■ Saved entries:
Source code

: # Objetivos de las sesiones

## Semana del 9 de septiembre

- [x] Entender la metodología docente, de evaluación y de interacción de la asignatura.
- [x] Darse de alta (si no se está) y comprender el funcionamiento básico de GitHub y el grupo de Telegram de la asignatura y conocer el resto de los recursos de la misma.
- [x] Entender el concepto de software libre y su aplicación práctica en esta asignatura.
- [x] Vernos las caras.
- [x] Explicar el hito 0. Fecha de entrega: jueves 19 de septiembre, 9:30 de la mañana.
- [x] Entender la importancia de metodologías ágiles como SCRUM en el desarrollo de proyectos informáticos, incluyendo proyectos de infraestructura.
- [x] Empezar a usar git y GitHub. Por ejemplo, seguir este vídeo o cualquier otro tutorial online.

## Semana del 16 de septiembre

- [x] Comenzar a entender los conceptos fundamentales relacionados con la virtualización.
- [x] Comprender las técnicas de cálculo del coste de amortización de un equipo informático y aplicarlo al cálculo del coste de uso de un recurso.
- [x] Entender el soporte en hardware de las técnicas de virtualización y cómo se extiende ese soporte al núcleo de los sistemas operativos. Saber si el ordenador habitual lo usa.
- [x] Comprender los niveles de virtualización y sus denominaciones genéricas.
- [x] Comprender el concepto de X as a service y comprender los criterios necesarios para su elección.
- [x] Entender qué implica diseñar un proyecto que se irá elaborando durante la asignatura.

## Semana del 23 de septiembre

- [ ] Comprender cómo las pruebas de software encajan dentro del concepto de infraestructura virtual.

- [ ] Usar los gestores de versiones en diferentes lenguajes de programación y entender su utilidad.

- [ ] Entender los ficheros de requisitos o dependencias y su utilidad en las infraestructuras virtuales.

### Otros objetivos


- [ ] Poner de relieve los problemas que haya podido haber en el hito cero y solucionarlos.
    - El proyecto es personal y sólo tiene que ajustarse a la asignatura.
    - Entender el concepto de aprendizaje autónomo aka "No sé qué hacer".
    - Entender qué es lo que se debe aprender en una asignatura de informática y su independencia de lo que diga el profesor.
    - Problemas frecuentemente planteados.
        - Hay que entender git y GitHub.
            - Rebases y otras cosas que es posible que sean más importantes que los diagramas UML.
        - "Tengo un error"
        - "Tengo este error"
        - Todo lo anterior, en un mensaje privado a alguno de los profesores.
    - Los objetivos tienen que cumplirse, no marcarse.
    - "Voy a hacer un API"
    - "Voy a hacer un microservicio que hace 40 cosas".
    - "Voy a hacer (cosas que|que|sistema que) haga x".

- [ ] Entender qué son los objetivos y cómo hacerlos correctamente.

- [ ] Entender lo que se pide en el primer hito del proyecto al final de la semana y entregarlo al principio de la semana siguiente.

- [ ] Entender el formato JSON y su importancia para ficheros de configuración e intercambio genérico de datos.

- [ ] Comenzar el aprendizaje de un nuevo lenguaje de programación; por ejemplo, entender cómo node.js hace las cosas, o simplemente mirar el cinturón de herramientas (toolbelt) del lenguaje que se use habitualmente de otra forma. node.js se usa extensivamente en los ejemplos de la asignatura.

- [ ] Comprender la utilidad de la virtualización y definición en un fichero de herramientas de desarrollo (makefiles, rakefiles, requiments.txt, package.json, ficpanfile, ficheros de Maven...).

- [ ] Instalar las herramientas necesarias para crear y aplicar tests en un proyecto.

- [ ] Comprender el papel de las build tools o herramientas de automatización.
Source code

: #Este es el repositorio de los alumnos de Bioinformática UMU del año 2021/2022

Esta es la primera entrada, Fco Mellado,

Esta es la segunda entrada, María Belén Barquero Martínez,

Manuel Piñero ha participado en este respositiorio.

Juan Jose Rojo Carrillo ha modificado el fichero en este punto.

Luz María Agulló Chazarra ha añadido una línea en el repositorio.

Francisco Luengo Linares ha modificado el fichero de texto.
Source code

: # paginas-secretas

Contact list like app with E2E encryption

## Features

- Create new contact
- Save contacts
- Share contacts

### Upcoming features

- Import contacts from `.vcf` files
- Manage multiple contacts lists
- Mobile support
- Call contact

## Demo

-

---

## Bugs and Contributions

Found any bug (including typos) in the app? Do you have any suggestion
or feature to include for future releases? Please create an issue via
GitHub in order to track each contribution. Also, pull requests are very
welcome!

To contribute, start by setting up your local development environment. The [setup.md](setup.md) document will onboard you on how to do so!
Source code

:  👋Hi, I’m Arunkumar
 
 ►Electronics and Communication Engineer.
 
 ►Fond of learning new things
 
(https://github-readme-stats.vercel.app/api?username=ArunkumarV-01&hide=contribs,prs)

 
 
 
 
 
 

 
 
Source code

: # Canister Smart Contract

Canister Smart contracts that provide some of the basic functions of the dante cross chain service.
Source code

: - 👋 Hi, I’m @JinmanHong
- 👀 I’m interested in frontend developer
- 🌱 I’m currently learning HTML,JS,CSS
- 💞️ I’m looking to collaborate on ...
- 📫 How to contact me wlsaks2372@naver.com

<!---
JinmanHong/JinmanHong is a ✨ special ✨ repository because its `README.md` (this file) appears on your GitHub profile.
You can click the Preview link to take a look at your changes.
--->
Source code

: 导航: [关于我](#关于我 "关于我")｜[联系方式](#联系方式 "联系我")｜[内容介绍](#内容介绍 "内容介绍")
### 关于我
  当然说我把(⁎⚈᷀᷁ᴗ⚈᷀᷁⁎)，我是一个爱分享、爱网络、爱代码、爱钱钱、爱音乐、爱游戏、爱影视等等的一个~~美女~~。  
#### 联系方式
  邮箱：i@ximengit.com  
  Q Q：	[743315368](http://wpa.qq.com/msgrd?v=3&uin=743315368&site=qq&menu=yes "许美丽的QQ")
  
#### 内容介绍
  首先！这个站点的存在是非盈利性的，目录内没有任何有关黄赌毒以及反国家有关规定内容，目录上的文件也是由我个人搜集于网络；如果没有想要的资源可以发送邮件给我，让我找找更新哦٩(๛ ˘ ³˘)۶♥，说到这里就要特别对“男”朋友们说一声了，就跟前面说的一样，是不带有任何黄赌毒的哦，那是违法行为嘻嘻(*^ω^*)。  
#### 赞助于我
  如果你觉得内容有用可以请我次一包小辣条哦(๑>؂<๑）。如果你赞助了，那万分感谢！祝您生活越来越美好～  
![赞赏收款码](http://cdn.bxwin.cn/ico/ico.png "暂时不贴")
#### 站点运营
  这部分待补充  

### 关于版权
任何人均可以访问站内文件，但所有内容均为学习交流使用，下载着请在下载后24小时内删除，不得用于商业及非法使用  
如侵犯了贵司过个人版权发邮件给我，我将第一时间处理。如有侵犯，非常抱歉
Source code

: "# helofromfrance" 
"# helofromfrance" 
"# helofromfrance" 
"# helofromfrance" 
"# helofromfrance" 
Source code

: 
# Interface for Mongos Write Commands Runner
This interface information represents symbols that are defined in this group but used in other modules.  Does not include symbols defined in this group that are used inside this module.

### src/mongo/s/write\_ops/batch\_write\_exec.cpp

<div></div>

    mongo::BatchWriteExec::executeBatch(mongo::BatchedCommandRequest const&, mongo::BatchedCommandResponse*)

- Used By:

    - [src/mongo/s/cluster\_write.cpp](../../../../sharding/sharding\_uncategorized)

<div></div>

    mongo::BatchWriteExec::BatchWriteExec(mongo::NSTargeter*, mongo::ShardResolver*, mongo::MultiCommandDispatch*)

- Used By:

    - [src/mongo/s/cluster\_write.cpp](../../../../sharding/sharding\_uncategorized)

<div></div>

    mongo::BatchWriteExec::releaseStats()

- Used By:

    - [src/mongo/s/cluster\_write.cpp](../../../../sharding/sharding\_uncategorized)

■ What you need to do: Please show every line above that includes the word "BatchWriteExec".

■ The completed task:
    mongo::BatchWriteExec::executeBatch(mongo::BatchedCommandRequest const&, mongo::BatchedCommandResponse*)
    mongo::BatchWriteExec::BatchWriteExec(mongo::NSTargeter*, mongo::ShardResolver*, mongo::MultiCommandDispatch*)
    mongo::BatchWriteExec::releaseStats()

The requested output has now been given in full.